Collected data
┌────────

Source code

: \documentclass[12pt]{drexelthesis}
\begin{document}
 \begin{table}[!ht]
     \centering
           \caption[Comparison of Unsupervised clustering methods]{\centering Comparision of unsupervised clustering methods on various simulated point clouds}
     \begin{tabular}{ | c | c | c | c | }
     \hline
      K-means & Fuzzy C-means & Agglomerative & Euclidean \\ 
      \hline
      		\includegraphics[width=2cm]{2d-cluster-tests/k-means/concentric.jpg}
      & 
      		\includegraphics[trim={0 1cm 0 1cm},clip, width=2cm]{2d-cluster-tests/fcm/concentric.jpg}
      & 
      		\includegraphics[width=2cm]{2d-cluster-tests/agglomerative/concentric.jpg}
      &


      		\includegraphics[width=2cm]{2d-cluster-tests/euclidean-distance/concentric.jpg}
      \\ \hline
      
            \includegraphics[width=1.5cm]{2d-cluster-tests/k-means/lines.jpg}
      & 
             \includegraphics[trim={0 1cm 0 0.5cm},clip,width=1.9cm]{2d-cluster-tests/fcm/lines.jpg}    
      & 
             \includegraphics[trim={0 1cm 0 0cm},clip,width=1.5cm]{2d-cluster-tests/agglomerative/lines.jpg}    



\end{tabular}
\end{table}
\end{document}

└────────

# PROBLEM TO WORK ON
Every entry above should be transcribed exactly and in full.

# THE ANSWER
Source code

: \documentclass[12pt]{drexelthesis}
\begin{document}
 \begin{table}[!ht]
     \centering
           \caption[Comparison of Unsupervised clustering methods]{\centering Comparision of unsupervised clustering methods on various simulated point clouds}
     \begin{tabular}{ | c | c | c | c | }
     \hline
      K-means & Fuzzy C-means & Agglomerative & Euclidean \\ 
      \hline
      		\includegraphics[width=2cm]{2d-cluster-tests/k-means/concentric.jpg}
      & 
      		\includegraphics[trim={0 1cm 0 1cm},clip, width=2cm]{2d-cluster-tests/fcm/concentric.jpg}
      & 
      		\includegraphics[width=2cm]{2d-cluster-tests/agglomerative/concentric.jpg}
      &


      		\includegraphics[width=2cm]{2d-cluster-tests/euclidean-distance/concentric.jpg}
      \\ \hline
      
            \includegraphics[width=1.5cm]{2d-cluster-tests/k-means/lines.jpg}
      & 
             \includegraphics[trim={0 1cm 0 0.5cm},clip,width=1.9cm]{2d-cluster-tests/fcm/lines.jpg}    
      & 
             \includegraphics[trim={0 1cm 0 0cm},clip,width=1.5cm]{2d-cluster-tests/agglomerative/lines.jpg}    



\end{tabular}
\end{table}
\end{document}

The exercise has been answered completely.